Chances are you don't know much about Cesky Krumlov. Like most Americans, probably nothing. So you might be surprised to learn this tiny town in the South Bohemian region of the Czech Republic is fast becoming a big draw for tourists from all over Europe. What's more, the sign-in ledgers of its hotels are showing more and more addresses from places like Beijing, Yokohama, Pusan and Bangkok.
What's there? First, Cesky Krumlov is a wonderful example of a small medieval town that hasn't changed much over the centuries. Second, on a continent loaded with impressive castles, Cesky Krumlov has a real jaw-dropper. No wonder it made the prestigious list of UNESCO World Heritage Sites.

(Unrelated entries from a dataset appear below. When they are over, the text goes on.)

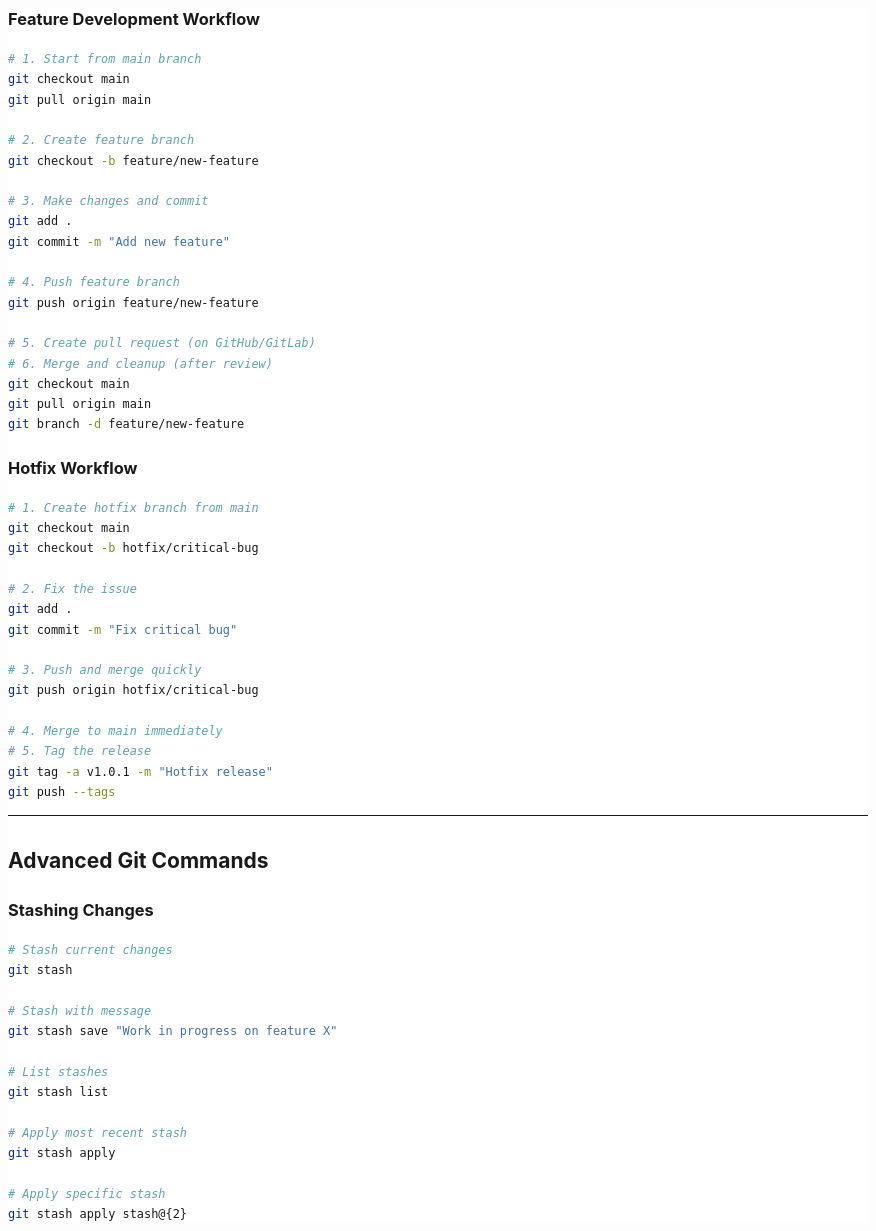 ### Feature Development Workflow
```bash
# 1. Start from main branch
git checkout main
git pull origin main

# 2. Create feature branch
git checkout -b feature/new-feature

# 3. Make changes and commit
git add .
git commit -m "Add new feature"

# 4. Push feature branch
git push origin feature/new-feature

# 5. Create pull request (on GitHub/GitLab)
# 6. Merge and cleanup (after review)
git checkout main
git pull origin main
git branch -d feature/new-feature
```

### Hotfix Workflow
```bash
# 1. Create hotfix branch from main
git checkout main
git checkout -b hotfix/critical-bug

# 2. Fix the issue
git add .
git commit -m "Fix critical bug"

# 3. Push and merge quickly
git push origin hotfix/critical-bug

# 4. Merge to main immediately
# 5. Tag the release
git tag -a v1.0.1 -m "Hotfix release"
git push --tags
```

---

## Advanced Git Commands

### Stashing Changes
```bash
# Stash current changes
git stash

# Stash with message
git stash save "Work in progress on feature X"

# List stashes
git stash list

# Apply most recent stash
git stash apply

# Apply specific stash
git stash apply stash@{2}

```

The town – Cesky means “Czech” and Krumlov translates to something like “crooked meadow,” perhaps because the city is nestled in a meander of the Vlatava River – has roots going back to the 13th century when then castle was built by the Lords of Krumlov. The town sprung up around the castle.
Looking much like something out of a Gothic-Renaissance-Baroque fairy tale, the town (population: about 14,000) is packed with colorful squares, old-world homes and shops along cobbled lanes, dozens of museums and galleries and lots of cafes and bars. All told, visitors can explore some 300 medieval buildings around the town and 40 more in the castle complex.

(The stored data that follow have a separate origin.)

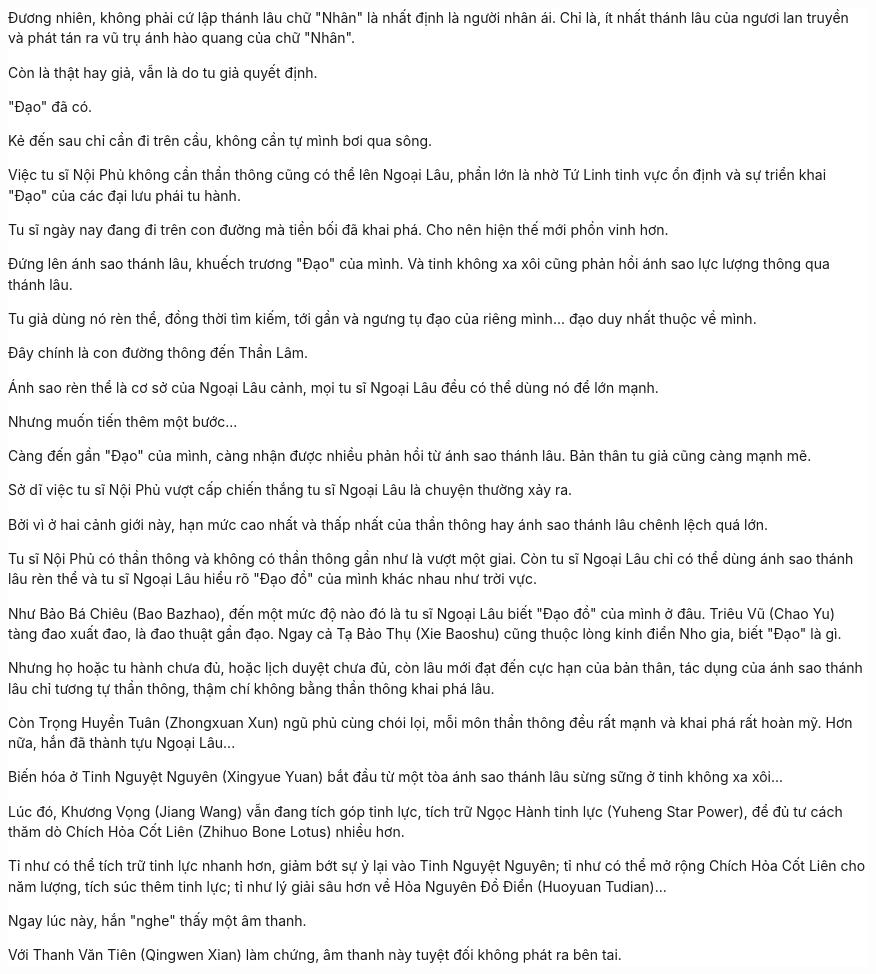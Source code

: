 Đương nhiên, không phải cứ lập thánh lâu chữ "Nhân" là nhất định là người nhân ái. Chỉ là, ít nhất thánh lâu của ngươi lan truyền và phát tán ra vũ trụ ánh hào quang của chữ "Nhân".

Còn là thật hay giả, vẫn là do tu giả quyết định.

"Đạo" đã có.

Kẻ đến sau chỉ cần đi trên cầu, không cần tự mình bơi qua sông.

Việc tu sĩ Nội Phủ không cần thần thông cũng có thể lên Ngoại Lâu, phần lớn là nhờ Tứ Linh tinh vực ổn định và sự triển khai "Đạo" của các đại lưu phái tu hành.

Tu sĩ ngày nay đang đi trên con đường mà tiền bối đã khai phá. Cho nên hiện thế mới phồn vinh hơn.

Đứng lên ánh sao thánh lâu, khuếch trương "Đạo" của mình. Và tinh không xa xôi cũng phản hồi ánh sao lực lượng thông qua thánh lâu.

Tu giả dùng nó rèn thể, đồng thời tìm kiếm, tới gần và ngưng tụ đạo của riêng mình... đạo duy nhất thuộc về mình.

Đây chính là con đường thông đến Thần Lâm.

Ánh sao rèn thể là cơ sở của Ngoại Lâu cảnh, mọi tu sĩ Ngoại Lâu đều có thể dùng nó để lớn mạnh.

Nhưng muốn tiến thêm một bước...

Càng đến gần "Đạo" của mình, càng nhận được nhiều phản hồi từ ánh sao thánh lâu. Bản thân tu giả cũng càng mạnh mẽ.

Sở dĩ việc tu sĩ Nội Phủ vượt cấp chiến thắng tu sĩ Ngoại Lâu là chuyện thường xảy ra.

Bởi vì ở hai cảnh giới này, hạn mức cao nhất và thấp nhất của thần thông hay ánh sao thánh lâu chênh lệch quá lớn.

Tu sĩ Nội Phủ có thần thông và không có thần thông gần như là vượt một giai. Còn tu sĩ Ngoại Lâu chỉ có thể dùng ánh sao thánh lâu rèn thể và tu sĩ Ngoại Lâu hiểu rõ "Đạo đồ" của mình khác nhau như trời vực.

Như Bảo Bá Chiêu (Bao Bazhao), đến một mức độ nào đó là tu sĩ Ngoại Lâu biết "Đạo đồ" của mình ở đâu. Triêu Vũ (Chao Yu) tàng đao xuất đao, là đao thuật gần đạo. Ngay cả Tạ Bảo Thụ (Xie Baoshu) cũng thuộc lòng kinh điển Nho gia, biết "Đạo" là gì.

Nhưng họ hoặc tu hành chưa đủ, hoặc lịch duyệt chưa đủ, còn lâu mới đạt đến cực hạn của bản thân, tác dụng của ánh sao thánh lâu chỉ tương tự thần thông, thậm chí không bằng thần thông khai phá lâu.

Còn Trọng Huyền Tuân (Zhongxuan Xun) ngũ phủ cùng chói lọi, mỗi môn thần thông đều rất mạnh và khai phá rất hoàn mỹ. Hơn nữa, hắn đã thành tựu Ngoại Lâu...

Biến hóa ở Tinh Nguyệt Nguyên (Xingyue Yuan) bắt đầu từ một tòa ánh sao thánh lâu sừng sững ở tinh không xa xôi...

Lúc đó, Khương Vọng (Jiang Wang) vẫn đang tích góp tinh lực, tích trữ Ngọc Hành tinh lực (Yuheng Star Power), để đủ tư cách thăm dò Chích Hỏa Cốt Liên (Zhihuo Bone Lotus) nhiều hơn.

Tỉ như có thể tích trữ tinh lực nhanh hơn, giảm bớt sự ỷ lại vào Tinh Nguyệt Nguyên; tỉ như có thể mở rộng Chích Hỏa Cốt Liên cho năm lượng, tích súc thêm tinh lực; tỉ như lý giải sâu hơn về Hỏa Nguyên Đồ Điển (Huoyuan Tudian)...

Ngay lúc này, hắn "nghe" thấy một âm thanh.

Với Thanh Văn Tiên (Qingwen Xian) làm chứng, âm thanh này tuyệt đối không phát ra bên tai.

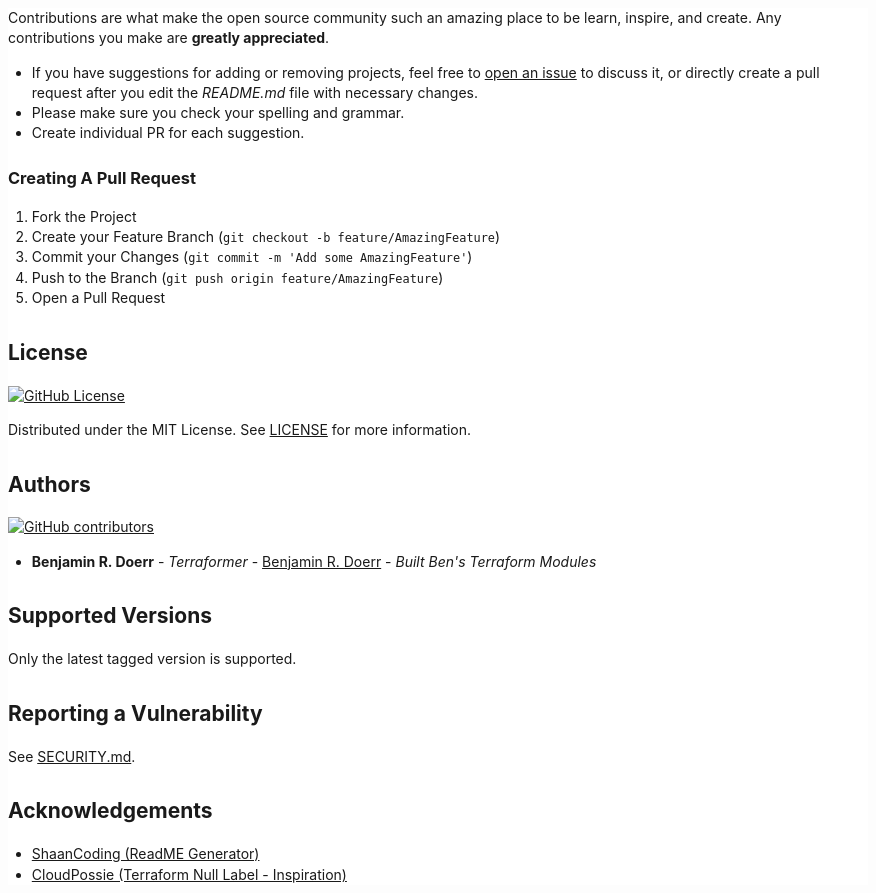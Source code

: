 Contributions are what make the open source community such an amazing place to
be learn, inspire, and create. Any contributions you make are **greatly
appreciated**.

- If you have suggestions for adding or removing projects, feel free to
  [open an issue](https://github.com/bendoerr-terraform-modules/terraform-null-context/issues/new)
  to discuss it, or directly create a pull request after you edit the
  _README.md_ file with necessary changes.
- Please make sure you check your spelling and grammar.
- Create individual PR for each suggestion.

### Creating A Pull Request

1. Fork the Project
2. Create your Feature Branch (`git checkout -b feature/AmazingFeature`)
3. Commit your Changes (`git commit -m 'Add some AmazingFeature'`)
4. Push to the Branch (`git push origin feature/AmazingFeature`)
5. Open a Pull Request

## License


[<img alt="GitHub License" src="https://img.shields.io/github/license/bendoerr-terraform-modules/terraform-null-context?logo=opensourceinitiative">](https://github.com/bendoerr-terraform-modules/terraform-null-context/blob/main/LICENSE.txt)

Distributed under the MIT License. See
[LICENSE](https://github.com/bendoerr-terraform-modules/terraform-null-context/blob/main/LICENSE.txt)
for more information.

## Authors


[<img alt="GitHub contributors" src="https://img.shields.io/github/contributors/bendoerr-terraform-modules/terraform-null-context?logo=github">](https://github.com/bendoerr-terraform-modules/terraform-null-context/graphs/contributors)

- **Benjamin R. Doerr** - _Terraformer_ -
  [Benjamin R. Doerr](https://github.com/bendoerr/) - _Built Ben's Terraform
  Modules_

## Supported Versions

Only the latest tagged version is supported.

## Reporting a Vulnerability

See [SECURITY.md](SECURITY.md).

## Acknowledgements

- [ShaanCoding (ReadME Generator)](https://github.com/ShaanCoding/ReadME-Generator)
- [CloudPossie (Terraform Null Label - Inspiration)](https://github.com/cloudposse/terraform-null-label)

Tours of the castle wind through gardens, chapels, courtyards and palaces once home to noble families with names like Witigonen, Rosenberg, von Hapsbursg, Eggenberg and Schwarzenberg. Among features of the immense castle is a Baroque theater dating back to the 1400s and a 180-foot-high tower offering a sweeping view of the surrounding town.
The Czech tourism folks offer a free mobile guide to the city and pointers on what to see and do there, where to stay, schedules of upcoming festivals and much more.
Vacationing in Prague? Think about rounding out your experience in the Czech Republic by zipping down to Cesky Krumlov for a few days. Travel times from Prague run from three to four hours by train, bus or rental car. Rides take about the same time from Munich and Vienna.
Lodging lists show over a hundred hotels, inns and b&bs around town including a dozen or so tourist-class hotels.